Now obviously you need an application that can facilitate the recognition process during scan to SharePoint processing. Below is an overview video of how the process can work.
SharePoint Scanning Created Efficiency
See the Case Study by PSIGEN on how a SharePoint Records Center is being used as a scanned document repository:
Microsoft Legal SharePoint Scanning Case Study
Don’t let Copiers Run the SharePoint Show
Scanning copiers / MFPs can arm unsuspecting users, and bring down your SharePoint farm with excessively large files. How? Here is the scoop, if you are using scanning copiers to send image files to SharePoint, note the below configuration issues with factory set copiers:
- Almost all copiers come pre-configured to scan in color. Those new fangled MFPs are getting better and better at scanning, and oh by the way, most either scan in color or have color auto-sense on out of the box. Why does that matter? Well, a typical page scanned in color is 20-30 times the size of a black and white scanned page. That single page file goes from 25K to 577K…just imagine that 30 page contract .
- Scanning DPI is almost always set above 200. In the scanning world, 200 DPI is typically fine for normal scanning operations. In some cases, when OCR or data extraction is in use, 300 DPI can help a bit. DPI exponentially increases file size.
- No pre-configured one touch buttons. Out of the box, most copiers leave all the settings to the end users. With no pre-configurd scanning profiles, or “one touches”, this can mean disaster. Beware of the 600 DPI, full color, uncompressed bit map coming your way.
Too Many Options for End Users
So, how do you prevent the inevitable? Below are some tips for recommended settings for MFPs:
- Black and White
- Only add color for specific departmental needs
- Use TIFF and PDF (no uncompressed formats)

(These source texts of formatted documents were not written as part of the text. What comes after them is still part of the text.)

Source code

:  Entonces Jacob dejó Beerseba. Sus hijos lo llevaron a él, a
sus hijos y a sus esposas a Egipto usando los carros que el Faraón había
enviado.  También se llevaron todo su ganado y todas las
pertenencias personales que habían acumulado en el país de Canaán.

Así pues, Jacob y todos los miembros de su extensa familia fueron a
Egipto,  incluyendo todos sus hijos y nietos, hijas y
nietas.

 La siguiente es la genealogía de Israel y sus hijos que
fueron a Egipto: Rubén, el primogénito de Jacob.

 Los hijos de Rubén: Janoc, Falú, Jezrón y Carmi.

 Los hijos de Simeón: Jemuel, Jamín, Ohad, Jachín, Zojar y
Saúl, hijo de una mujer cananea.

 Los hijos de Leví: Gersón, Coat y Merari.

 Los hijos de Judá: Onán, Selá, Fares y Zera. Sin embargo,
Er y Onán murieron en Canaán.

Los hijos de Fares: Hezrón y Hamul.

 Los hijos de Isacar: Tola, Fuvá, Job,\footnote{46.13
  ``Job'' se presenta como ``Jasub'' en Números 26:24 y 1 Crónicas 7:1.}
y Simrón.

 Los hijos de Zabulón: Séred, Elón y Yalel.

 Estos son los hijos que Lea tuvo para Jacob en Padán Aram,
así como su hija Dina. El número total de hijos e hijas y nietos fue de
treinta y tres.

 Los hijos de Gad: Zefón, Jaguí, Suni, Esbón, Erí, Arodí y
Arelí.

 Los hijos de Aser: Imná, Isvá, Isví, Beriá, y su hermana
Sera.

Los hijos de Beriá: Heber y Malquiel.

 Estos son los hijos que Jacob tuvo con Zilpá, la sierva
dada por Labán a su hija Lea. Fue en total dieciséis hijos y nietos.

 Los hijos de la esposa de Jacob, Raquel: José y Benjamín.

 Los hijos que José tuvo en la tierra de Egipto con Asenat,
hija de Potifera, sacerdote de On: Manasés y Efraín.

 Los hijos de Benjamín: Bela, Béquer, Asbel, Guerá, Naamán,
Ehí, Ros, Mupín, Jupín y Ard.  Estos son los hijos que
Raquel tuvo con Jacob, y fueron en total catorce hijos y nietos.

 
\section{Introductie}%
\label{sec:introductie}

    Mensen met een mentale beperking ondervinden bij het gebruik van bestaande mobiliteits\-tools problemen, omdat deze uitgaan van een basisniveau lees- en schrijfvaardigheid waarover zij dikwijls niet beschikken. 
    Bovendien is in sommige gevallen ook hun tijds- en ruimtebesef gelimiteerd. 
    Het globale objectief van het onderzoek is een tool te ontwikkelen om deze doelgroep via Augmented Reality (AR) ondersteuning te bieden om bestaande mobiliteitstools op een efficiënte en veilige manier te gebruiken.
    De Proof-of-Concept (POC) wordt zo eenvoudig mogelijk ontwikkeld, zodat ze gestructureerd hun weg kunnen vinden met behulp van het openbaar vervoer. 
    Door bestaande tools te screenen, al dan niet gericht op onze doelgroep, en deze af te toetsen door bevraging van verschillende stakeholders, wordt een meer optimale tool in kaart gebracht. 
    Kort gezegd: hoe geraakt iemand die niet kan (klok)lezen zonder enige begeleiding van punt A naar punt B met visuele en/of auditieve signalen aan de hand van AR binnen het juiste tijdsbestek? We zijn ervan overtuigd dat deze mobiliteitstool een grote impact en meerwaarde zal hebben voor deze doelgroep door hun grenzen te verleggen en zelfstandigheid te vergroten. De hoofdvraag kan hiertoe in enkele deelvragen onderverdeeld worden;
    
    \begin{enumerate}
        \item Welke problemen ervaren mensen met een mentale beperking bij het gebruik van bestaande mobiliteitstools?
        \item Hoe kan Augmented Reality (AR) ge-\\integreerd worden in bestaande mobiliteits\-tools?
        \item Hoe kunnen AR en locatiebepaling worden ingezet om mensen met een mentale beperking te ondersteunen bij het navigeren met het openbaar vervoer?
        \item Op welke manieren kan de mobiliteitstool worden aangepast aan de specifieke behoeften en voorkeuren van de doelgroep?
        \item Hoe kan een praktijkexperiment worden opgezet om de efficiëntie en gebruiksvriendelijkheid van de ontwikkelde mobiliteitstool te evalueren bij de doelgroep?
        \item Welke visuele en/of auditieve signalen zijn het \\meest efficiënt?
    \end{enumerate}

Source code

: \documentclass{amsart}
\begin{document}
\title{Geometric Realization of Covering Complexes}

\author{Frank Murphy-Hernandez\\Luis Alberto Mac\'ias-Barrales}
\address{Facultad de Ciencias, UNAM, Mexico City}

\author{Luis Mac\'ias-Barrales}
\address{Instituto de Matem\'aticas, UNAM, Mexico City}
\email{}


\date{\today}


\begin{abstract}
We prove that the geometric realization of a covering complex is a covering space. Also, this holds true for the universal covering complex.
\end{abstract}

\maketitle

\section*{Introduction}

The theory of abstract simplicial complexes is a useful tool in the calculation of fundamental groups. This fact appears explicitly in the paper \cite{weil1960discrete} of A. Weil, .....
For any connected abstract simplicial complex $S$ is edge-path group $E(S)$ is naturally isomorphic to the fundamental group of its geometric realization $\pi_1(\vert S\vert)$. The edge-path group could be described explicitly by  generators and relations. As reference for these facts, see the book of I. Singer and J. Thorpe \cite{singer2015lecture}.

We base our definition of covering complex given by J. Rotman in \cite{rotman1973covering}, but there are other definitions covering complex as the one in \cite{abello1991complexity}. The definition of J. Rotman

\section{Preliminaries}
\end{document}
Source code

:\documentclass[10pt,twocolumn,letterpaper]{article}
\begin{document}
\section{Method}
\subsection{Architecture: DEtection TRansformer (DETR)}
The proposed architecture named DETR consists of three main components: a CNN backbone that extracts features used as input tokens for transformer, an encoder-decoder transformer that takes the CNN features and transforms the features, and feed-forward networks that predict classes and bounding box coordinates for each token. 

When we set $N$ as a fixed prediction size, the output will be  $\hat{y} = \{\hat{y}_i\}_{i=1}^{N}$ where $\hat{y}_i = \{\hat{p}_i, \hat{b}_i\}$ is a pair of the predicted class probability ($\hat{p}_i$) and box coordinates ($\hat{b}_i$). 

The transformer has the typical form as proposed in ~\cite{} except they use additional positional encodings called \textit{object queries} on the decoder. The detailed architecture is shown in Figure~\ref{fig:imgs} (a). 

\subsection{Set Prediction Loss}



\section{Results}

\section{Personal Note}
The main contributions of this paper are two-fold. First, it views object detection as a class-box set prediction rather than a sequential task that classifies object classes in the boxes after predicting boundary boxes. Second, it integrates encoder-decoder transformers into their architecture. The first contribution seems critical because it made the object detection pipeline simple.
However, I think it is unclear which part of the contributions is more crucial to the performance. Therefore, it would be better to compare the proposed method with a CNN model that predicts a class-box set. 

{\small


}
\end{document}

- When available, use linearized PDF / Web Fast
End Users Gone Wild Part II
Have you armed your end users?
Have you set yourself up for failure with regards to SharePoint? As a former IT Guy, I can speak with experience. If there is nothing to govern standardization, there will be no standardization. Corporate fileshares are a prime example. The problem is, every user has their own way of filing, “foldering” and naming, and as a result, most organizational file servers are a prime example of “End Users Gone Wild”. So how do you prevent the SharePoint Organization Grenade from hitting your servers? Some tips below:
- Control and plan your architecture from the start. Like most Microsoft Technologies, SharePoint looks so easy. Click here, add here, create here. In the hands of the uneducated, a massive mess can immediately ensue. If you are deploying a SharePoint Scanning project, here are some great tips to initiate the planning evolution: 10 Tips for Planning SharePoint Scanning. There are also many other references on the web for basic architecture planning and deployment, here is a Technet Reference: SharePoint Deployment, Planning and Architecture. Do not let your deployment become a sandbox.
- Standardization is key. Use every possible measure to make sure the process of adding documents, scanned or not, is a repeatable and standardized process. SharePoint allows for a number of ”controlled” column types, like choice lists and managed metadata fields that are linked to a set structure. Providing users with an easy pick list for metadata can make their lives easy, and also standardize your information store.
- Use required fields. Pick a few pieces of metadata, and make them required for entry. Too many fields, and the users wont bother entering them, and you will quickly have a repository that is not searchable. Here is a post on defining how you want to find documents: How do you want to find your documents in SharePoint?
- Use third-party software to help in the quest for standardization. From a scanning perspective, there are some great third-party apps that can make adding documents a standardized repeatable process. These apps can control content type, taxonomy, folder structure and file naming to ensure a structured site. Automatically naming and creating folders for documents is extremely important, and makes your repository more usable.
A few tips to help. Know of any other best practices? Please add to the discussion.